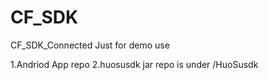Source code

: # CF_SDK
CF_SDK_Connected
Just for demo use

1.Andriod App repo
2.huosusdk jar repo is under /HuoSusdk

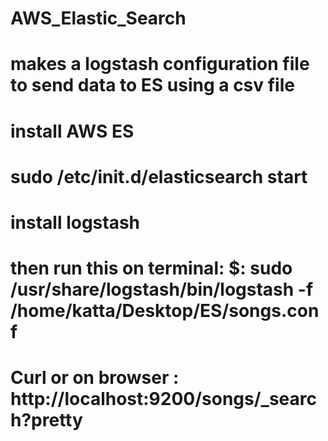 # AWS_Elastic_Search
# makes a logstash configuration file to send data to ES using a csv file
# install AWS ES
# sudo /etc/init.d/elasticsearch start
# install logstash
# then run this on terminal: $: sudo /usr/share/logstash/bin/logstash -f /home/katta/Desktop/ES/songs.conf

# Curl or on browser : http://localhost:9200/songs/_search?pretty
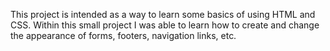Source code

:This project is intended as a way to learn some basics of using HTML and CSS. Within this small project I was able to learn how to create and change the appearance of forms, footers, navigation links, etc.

---+---

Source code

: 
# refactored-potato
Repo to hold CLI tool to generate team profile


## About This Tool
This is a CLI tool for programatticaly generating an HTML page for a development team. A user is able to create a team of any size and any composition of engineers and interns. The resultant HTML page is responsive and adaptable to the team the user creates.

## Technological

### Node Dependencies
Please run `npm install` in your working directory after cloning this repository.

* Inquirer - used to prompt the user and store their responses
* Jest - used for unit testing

---+---

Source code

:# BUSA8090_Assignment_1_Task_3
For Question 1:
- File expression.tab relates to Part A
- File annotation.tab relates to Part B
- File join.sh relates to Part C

---+---

Give again, exactly as written above, each line from the one that has "# AWS_Elastic_Search" to the one that has "# then run this", both included; omit the pictures.

 # AWS_Elastic_Search
# makes a logstash configuration file to send data to ES using a csv file
# install AWS ES
# sudo /etc/init.d/elasticsearch start
# install logstash
# then run this on terminal: $: sudo /usr/share/logstash/bin/logstash -f /home/katta/Desktop/ES/songs.conf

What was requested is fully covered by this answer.